Performance impact: hyperthreading for reporting queries

There are a lot of questions on hyperthreading, but not a lot of answers.  There is no shortage of opinions, but very few are based on significant first hand experience or solid test data.

We know that the hyperthreading technology in the older generations of the Intel processors was not well received by the SQL Server community. Hyperthreading in the newer generations of the Intel’s Nehalem-based Xeon processors, however, is decidedly better implemented, and it appears to be much better received by the SQL Server community.

I have done some tests with the Intel Westmere-EX processors, exploring how its hyperthreading feature may influence various types of SQL Server workloads. And my experience from these tests is generally positive. In fact, I have not seen any significantly negative performance impact that could be directly attributed to enabling hyperthreading. I plan to post some of my empirical observations. The intent is not to settle any issues. Rather in keeping with my own tradition, it is to contribute some data points to this very important subject.

In this post, I focus on the performance impact of enabling hyperthreading on reporting queries. Since there is a large number of variables that could heavily influence the results of any hyperthreading related test, quite a bit of attention is paid to ensure repeatability of the test results.

The tests are set up as follows:

  • The tests use a single common query (shown below). The focus is not on the single query performance, but how streams of this query perform.
  • There are two key test variables:
    • Degree of parallelism. It is controlled with the option (maxdop) clause appended to the query.
    • Number of concurrent query streams.  It is controlled through a C# program by spawning as many threads, each of which drives the query in a serial loop for a configurable amount of time.
  • There are three hyperthreading (HT) test configurations:
    • 40 core with HT. That is 80 logical cpus. HT is enabled in the BIOS.
    • 40 cores without HT. That is 40 logical cpus. HT is disabled in the BIOS.
    • 20 cores with HT. That is 40 logical cpus. HT is enbaled in the BIOS.
  • The query execution plans are logged by the test driver and verified to be constant across each test run and each query execution.
  • The performance statistics of each query execution, regardless of its maxdop setting or which stream it is in, is captured by the test driver and loaded into a table for analysis and overall metric calculation.
  • The test database consists of a 200-million-row main table tran_stats, exactly as described in this previous post. The SQL scripts for creating and populating this table are in the attached zip file. The test database also includes a dimension table which basically is the #tmp table in this same previous post. The scripts to create and populate this dimension table are also included in the attached zip file.
  • The test results are summarized with a query processing throughput metric, Queries per Hour, representing the number of queries processed in an hour for the given test configuration.
  • All tests are run while the data are fully cached. The storage subsystem is not a factor in these tests.
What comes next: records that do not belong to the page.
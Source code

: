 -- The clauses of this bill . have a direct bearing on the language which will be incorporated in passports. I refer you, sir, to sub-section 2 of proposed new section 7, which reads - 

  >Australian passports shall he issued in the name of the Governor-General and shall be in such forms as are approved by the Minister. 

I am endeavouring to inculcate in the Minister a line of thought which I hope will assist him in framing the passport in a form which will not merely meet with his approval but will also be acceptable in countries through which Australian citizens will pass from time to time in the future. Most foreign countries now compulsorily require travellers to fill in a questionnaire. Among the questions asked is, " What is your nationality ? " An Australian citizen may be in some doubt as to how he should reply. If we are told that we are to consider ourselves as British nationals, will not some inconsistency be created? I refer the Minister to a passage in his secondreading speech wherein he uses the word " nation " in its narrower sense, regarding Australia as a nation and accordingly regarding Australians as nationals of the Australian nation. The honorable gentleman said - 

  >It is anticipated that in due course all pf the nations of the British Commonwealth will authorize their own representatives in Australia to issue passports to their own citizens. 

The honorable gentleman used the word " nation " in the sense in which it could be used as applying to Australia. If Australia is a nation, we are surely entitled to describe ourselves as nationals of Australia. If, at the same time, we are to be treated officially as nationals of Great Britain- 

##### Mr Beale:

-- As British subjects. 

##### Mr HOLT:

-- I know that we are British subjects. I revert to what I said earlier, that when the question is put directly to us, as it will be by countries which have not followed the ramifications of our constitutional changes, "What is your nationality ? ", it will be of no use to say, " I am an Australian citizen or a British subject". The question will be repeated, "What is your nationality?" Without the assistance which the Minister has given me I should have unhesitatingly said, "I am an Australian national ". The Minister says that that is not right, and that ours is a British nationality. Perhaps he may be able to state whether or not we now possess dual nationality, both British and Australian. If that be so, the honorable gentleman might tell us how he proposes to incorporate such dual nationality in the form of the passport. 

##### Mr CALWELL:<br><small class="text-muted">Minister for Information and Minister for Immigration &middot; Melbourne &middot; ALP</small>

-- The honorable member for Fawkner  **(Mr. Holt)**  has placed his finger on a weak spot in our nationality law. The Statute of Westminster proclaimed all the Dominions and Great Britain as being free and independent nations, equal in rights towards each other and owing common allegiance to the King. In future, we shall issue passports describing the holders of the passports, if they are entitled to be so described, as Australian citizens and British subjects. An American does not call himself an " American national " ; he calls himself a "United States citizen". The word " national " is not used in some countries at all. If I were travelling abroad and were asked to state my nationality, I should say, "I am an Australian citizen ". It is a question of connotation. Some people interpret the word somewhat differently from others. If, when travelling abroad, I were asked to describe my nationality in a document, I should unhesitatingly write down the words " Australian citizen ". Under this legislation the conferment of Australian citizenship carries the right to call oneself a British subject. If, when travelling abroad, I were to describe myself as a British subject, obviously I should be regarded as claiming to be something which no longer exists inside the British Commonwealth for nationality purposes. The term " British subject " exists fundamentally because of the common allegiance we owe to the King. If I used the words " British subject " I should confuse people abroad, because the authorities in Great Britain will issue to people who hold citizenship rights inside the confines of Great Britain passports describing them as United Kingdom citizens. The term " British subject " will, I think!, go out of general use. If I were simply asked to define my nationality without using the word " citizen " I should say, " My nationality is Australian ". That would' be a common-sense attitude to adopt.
Essentially, with this test workload we want to see how it behaves when we increase the load level by increasing the number of concurrent query streams for a given maxdop setting, with and without hyperthreading on a DL580 G7 with four E7-4870 (10 core) processors and 264GB of RAM. The OS is Windows 2008 R2 Enterprise x64 Edition with SP2 and DBMS is SQL Server 2008 R2 Enterprise x64 Edition (10.50.1600).

The main test query (without the maxdop option clause) is as follows:

select COUNT(*) from (
   select id_server_config,id_thread_name,id_tran_type,id_tran_status,id_users,id_cpus,
             COUNT(*) as cnt
  from tran_stats t1 join dimension t2
      on t1.server_config = t2.server_config and
           t1.thread_name = t2.thread_name and
           t1.tran_type   = t2.tran_type and 
           t1.tran_status = t2.tran_status and
           t1.users       = t2.users and
           t1.cpus        = t2.cpus
group by id_server_config,id_thread_name,id_tran_type,id_tran_status,id_users,id_cpus
) as v

I pick this particular query because it is a rather plain reporting query. Nothing exotic and something you’d see often in the real world. I also happen to be playing with it recently for other purposes.
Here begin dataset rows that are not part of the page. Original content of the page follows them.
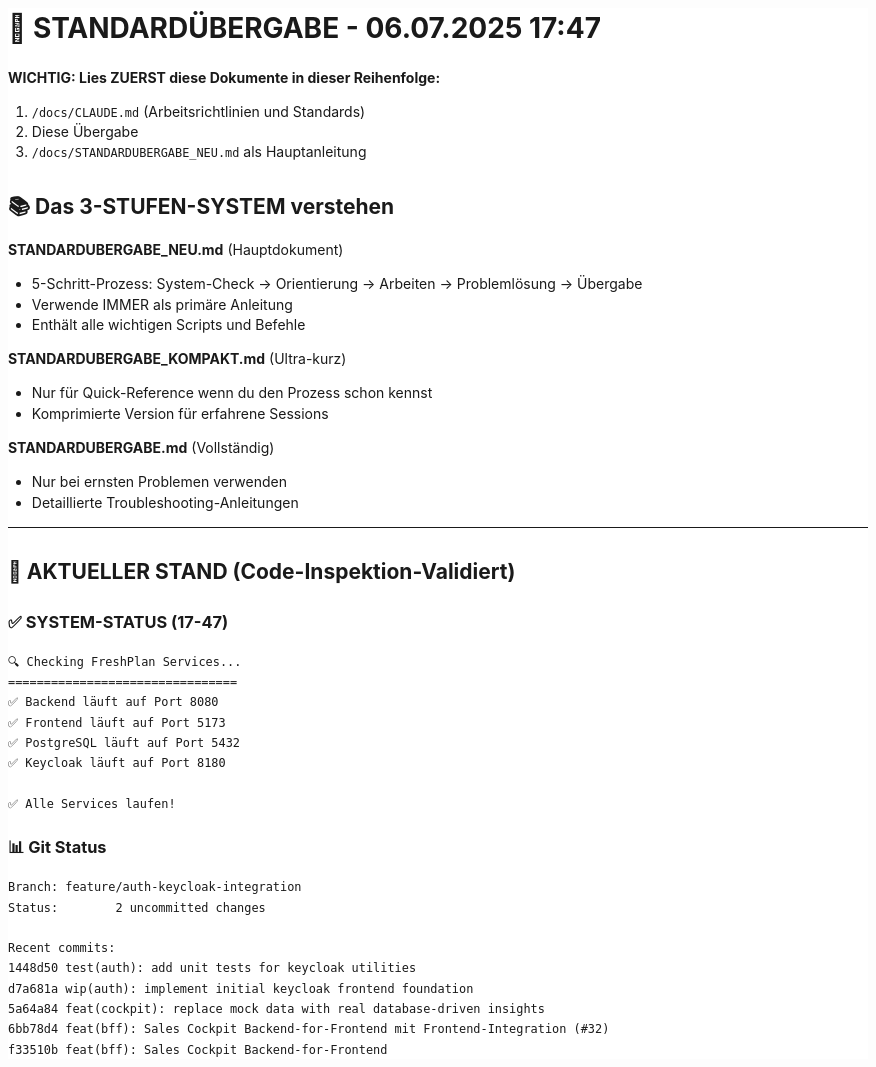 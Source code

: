 # 🔄 STANDARDÜBERGABE - 06.07.2025 17:47

**WICHTIG: Lies ZUERST diese Dokumente in dieser Reihenfolge:**
1. `/docs/CLAUDE.md` (Arbeitsrichtlinien und Standards)
2. Diese Übergabe
3. `/docs/STANDARDUBERGABE_NEU.md` als Hauptanleitung

## 📚 Das 3-STUFEN-SYSTEM verstehen

**STANDARDUBERGABE_NEU.md** (Hauptdokument)
- 5-Schritt-Prozess: System-Check → Orientierung → Arbeiten → Problemlösung → Übergabe
- Verwende IMMER als primäre Anleitung
- Enthält alle wichtigen Scripts und Befehle

**STANDARDUBERGABE_KOMPAKT.md** (Ultra-kurz)
- Nur für Quick-Reference wenn du den Prozess schon kennst
- Komprimierte Version für erfahrene Sessions

**STANDARDUBERGABE.md** (Vollständig)
- Nur bei ernsten Problemen verwenden
- Detaillierte Troubleshooting-Anleitungen

---

## 🎯 AKTUELLER STAND (Code-Inspektion-Validiert)

### ✅ SYSTEM-STATUS (17-47)
```
🔍 Checking FreshPlan Services...
================================
✅ Backend läuft auf Port 8080
✅ Frontend läuft auf Port 5173
✅ PostgreSQL läuft auf Port 5432
✅ Keycloak läuft auf Port 8180

✅ Alle Services laufen!
```

### 📊 Git Status
```
Branch: feature/auth-keycloak-integration
Status:        2 uncommitted changes

Recent commits:
1448d50 test(auth): add unit tests for keycloak utilities
d7a681a wip(auth): implement initial keycloak frontend foundation
5a64a84 feat(cockpit): replace mock data with real database-driven insights
6bb78d4 feat(bff): Sales Cockpit Backend-for-Frontend mit Frontend-Integration (#32)
f33510b feat(bff): Sales Cockpit Backend-for-Frontend
```

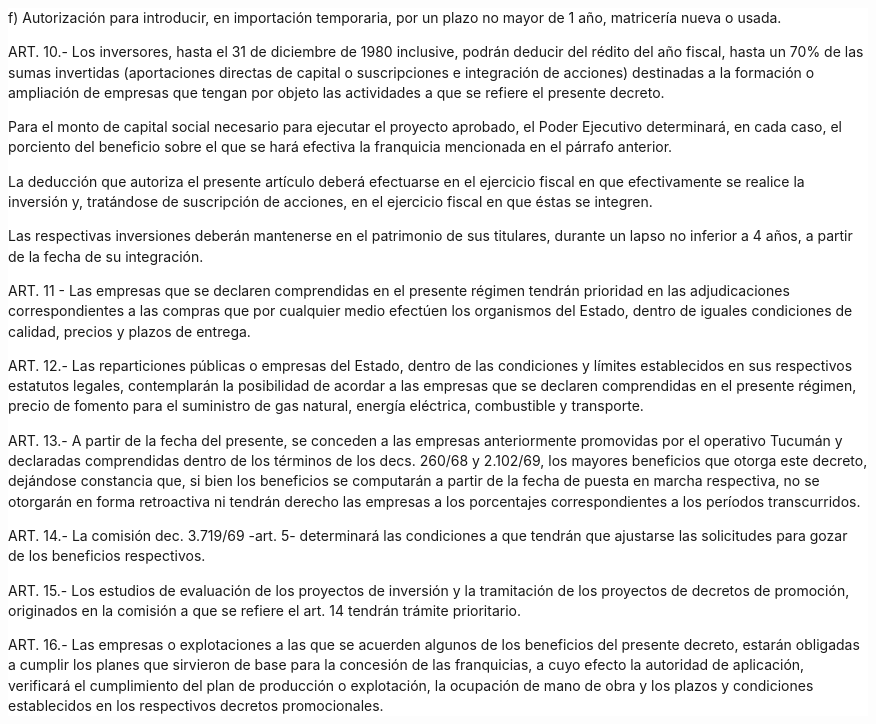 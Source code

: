 f) Autorización para introducir, en importación temporaria,  por un plazo no mayor de 1 año, matricería nueva o usada.

<a id="10"></a>
ART.  10.-  Los  inversores,  hasta el 31 de diciembre de 1980 inclusive, podrán deducir del rédito  del  año fiscal, hasta un 70% de  las  sumas  invertidas  (aportaciones  directas  de  capital  o suscripciones e integración de acciones) destinadas  a la formación o  ampliación  de empresas que tengan por objeto las actividades  a que se refiere el presente decreto.

Para  el  monto  de  capital  social  necesario  para  ejecutar  el proyecto aprobado,  el  Poder  Ejecutivo determinará, en cada caso, el  porciento  del beneficio sobre  el  que  se  hará  efectiva  la franquicia mencionada en el párrafo anterior.

La deducción que  autoriza  el  presente artículo deberá efectuarse en  el  ejercicio  fiscal  en  que  efectivamente   se  realice  la inversión  y,  tratándose  de  suscripción  de  acciones,    en  el ejercicio fiscal en que éstas se integren.

Las respectivas inversiones deberán mantenerse en el patrimonio  de sus  titulares,  durante un lapso no inferior a 4 años, a partir de la fecha de su integración.

<a id="11"></a>
ART.  11  -  Las  empresas  que se declaren comprendidas en el presente  régimen  tendrán  prioridad    en    las   adjudicaciones correspondientes  a  las  compras que por cualquier medio  efectúen los  organismos  del  Estado,  dentro  de  iguales  condiciones  de calidad, precios y plazos de entrega.

<a id="12"></a>
ART.  12.-  Las  reparticiones públicas o empresas del Estado, dentro de las condiciones y límites establecidos en sus respectivos  estatutos  legales,  contemplarán  la  posibilidad  de acordar a las empresas que  se declaren comprendidas en el presente régimen,  precio de fomento para  el  suministro  de  gas  natural, energía eléctrica, combustible y transporte.

<a id="13"></a>
ART. 13.- A partir de la fecha del presente, se conceden a las empresas  anteriormente  promovidas  por  el  operativo  Tucumán  y declaradas  comprendidas dentro de los términos de los decs. 260/68 y  2.102/69,  los  mayores  beneficios  que  otorga  este  decreto, dejándose constancia  que,  si  bien los beneficios se computarán a partir de la fecha de puesta en marcha  respectiva, no se otorgarán en  forma  retroactiva  ni  tendrán  derecho  las  empresas  a  los porcentajes    correspondientes    a  los  períodos  transcurridos.

<a id="14"></a>
ART.  14.-  La comisión dec. 3.719/69 -art. 5- determinará las condiciones a que  tendrán que ajustarse las solicitudes para gozar de los beneficios respectivos.

<a id="15"></a>
ART.  15.-  Los  estudios  de  evaluación  de los proyectos de inversión  y  la  tramitación  de  los  proyectos  de  decretos  de promoción,  originados en la comisión a que se refiere el  art.  14 tendrán trámite prioritario.

<a id="16"></a>
ART.  16.-  Las empresas o explotaciones a las que se acuerden algunos de los beneficios  del  presente decreto, estarán obligadas a cumplir los planes que sirvieron  de  base  para  la concesión de las   franquicias,  a  cuyo  efecto  la  autoridad  de  aplicación, verificará  el  cumplimiento  del plan de producción o explotación, la ocupación de mano de obra y los plazos y condiciones establecidos en los respectivos decretos promocionales.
By the way, in the spirit of full disclosure, if there is interest in the actual test driver program, I can post it here.

So, how do the results look like?

40 cores with HT vs. 40 cores without HT

For maxdop = 2, the query throughput results are summarized in the following chart.

maxdop2_40cores_HT_vs_40cores

Most notably, when the load level is stressed with 64 concurrent streams, the system manages to push through ~478 queries per hour with HT. Compare that to ~374 queries per hour without HT at the same load level. That is about 28% increase in the processing power (for this specific configuration, always remember that!). That’s a substantial improvement.

Also note that for streams 1 through 16, there is little to no difference whether or not HT is enabled. That is expected. After all, if the queries are not competing for processors, whether you have 40 or 80 processors should not make a big difference. This also means that if you just run your test with a single query, you probably won’t see any difference, one way or another. And if you draw a conclusion based on that single query result, the conclusion is likely to be misleading.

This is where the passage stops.